Kyle Aaron wrote:
As I said though, most people never even get to the novice stage, giving up partway in. One contributor to that is the broscience floating around which overwhelms them,
I would say laziness is MUCH more of a factor than "broscience." (I'm still not sure if your trying to be insulting with that term or not.) Everyone thinks they can just walk into a gym and BAM the fat melts off and the muscle packs on.
God, you have no idea how many times ANYONE with muscle is around and all the fat & skinny fat people all whisper "he must use da steroids," to feel better about sitting on their a$$ and eating a gallon of ice cream every night.
No, he sweats and burns, he works hard. He doesn't use some silly "study" to justify his lack of progress. He eats a lot & lifts a lot, and sometimes does crunches too. This isn't easy, self IMPROVEMENT isn't supposed to be.
How much protein someone eats has very little to do with if they keep lifting OTHER than if they DON'T EAT ENOUGH, MAKE NO PROGRESS because they under ate and quit from frustration.
different types of proteins and so on, and the financial and organisational burden of having 6 meals a day and buying and carting around buckets of protein powder and supplements.
I gain quite nice from 3 meals a day & one snack, and my extreme "burden" protein powder, never leaves my k-word counter. I bring lunch & a jar of PB to work. You know thinking about it now, I should just quit, that is a lot of work.
(No wonder the rest of the world thinks American's are lazy.)

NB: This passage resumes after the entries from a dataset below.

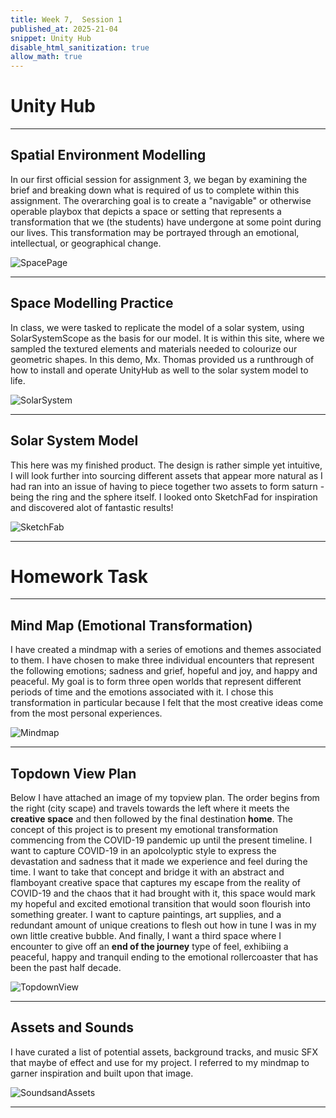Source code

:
 ```yaml
---
title: Week 7,  Session 1
published_at: 2025-21-04
snippet: Unity Hub
disable_html_sanitization: true
allow_math: true
---
```


# Unity Hub

--- 

## Spatial Environment Modelling 

In our first official session for assignment 3, we began by examining the brief and breaking down what is required of us to complete within this assignment. The overarching goal is to create a "navigable" or otherwise operable playbox that depicts a space or setting that represents a transformation that we (the students) have undergone at some point during our lives. This transformation may be portrayed through an emotional, intellectual, or geographical change. 

![SpacePage](/w01s1/Space%20Odyssey.png)

---

## Space Modelling Practice 

In class, we were tasked to replicate the model of a solar system, using SolarSystemScope as the basis for our model. It is within this site, where we sampled the textured elements and materials needed to colourize our geometric shapes. In this demo, Mx. Thomas provided us a runthrough of how to install and operate UnityHub as well to the solar system model to life. 

![SolarSystem](/w01s1/Planet%20Fitness.png)


---

## Solar System Model 

This here was my finished product. The design is rather simple yet intuitive, I will look further into sourcing different assets that appear more natural as I had ran into an issue of having to piece together two assets to form saturn - being the ring and the sphere itself. I looked onto SketchFad for inspiration and discovered alot of fantastic results!

![SketchFab](/w01s1/SketchFab.png)

--- 

# Homework Task

--- 

## Mind Map (Emotional Transformation)

I have created a mindmap with a series of emotions and themes associated to them. I have chosen to make three individual encounters that represent the following emotions; sadness and grief, hopeful and joy, and happy and peaceful. My goal is to form three open worlds that represent different periods of time and the emotions associated with it. I chose this transformation in particular because I felt that the most creative ideas come from the most personal experiences. 

![Mindmap](/w01s1/Mindmap.webp)


--- 


 ## Topdown View Plan

Below I have attached an image of my topview plan. The order begins from the right (city scape) and travels towards the left where it meets the **creative space** and then followed by the final destination **home**. The concept of this project is to present my emotional transformation commencing from the COVID-19 pandemic up until the present timeline. I want to capture COVID-19 in an apolcolyptic style to express the devastation and sadness that it made we experience and feel during the time. I want to take that concept and bridge it with an abstract and flamboyant creative space that captures my escape from the reality of COVID-19 and the chaos that it had brought with it, this space would mark my hopeful and excited emotional transition that would soon flourish into something greater. I want to capture paintings, art supplies, and a redundant amount of unique creations to flesh out how in tune I was in my own little creative bubble. And finally, I want a third space where I encounter to give off an **end of the journey** type of feel, exhibiing a peaceful, happy and tranquil ending to the emotional rollercoaster that has been the past half decade. 

![TopdownView](/w01s1/Top%20Down%20View.webp)

---

## Assets and Sounds

I have curated a list of potential assets, background tracks, and music SFX that maybe of effect and use for my project. I referred to my mindmap to garner inspiration and built upon that image. 

![SoundsandAssets](/w01s1/SoundsandAssets.png)


---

People don't need powder or supplements at all, they just make life easier.
If it's the case that all that stuff is necessary, well then what can we do, that's that. But if it's not actually necessary, then it becomes much easier to get people to stick with their training.
It is not necessary, who ever even said that? It's easy, not necessary to use powders. Plus your original rant was on protein, not supplements.
Dude, lifting and self improvement are not for everyone. The need or not for supplements is totally irrelevant to whether someone is going to "make it past the novice stage."
Some people are going to take up space at the gym just to feel good about themselves, maybe get some 15 inch arms, think he is hot stuff and be done. Some are going to never be happy, some are going to strive for more. Some people will make progress. It has nothing to do with supplements.
Your argument is flirting dangerously with being non-sequitur(sp).
However, the distinction between "gains" and "optimal gains" is an important one, as you say, and this doesn't appear to have been well-studied. It's a difficult area, because the variations in intensity of training and people's sleep and starting body composition will muddy the waters somewhat in comparing someone who gets 0.8g vs someone with 1.1g or 1.2g or whatever. There are a lot of variables.
Can you tell us about your progress & how these studies helped you get there?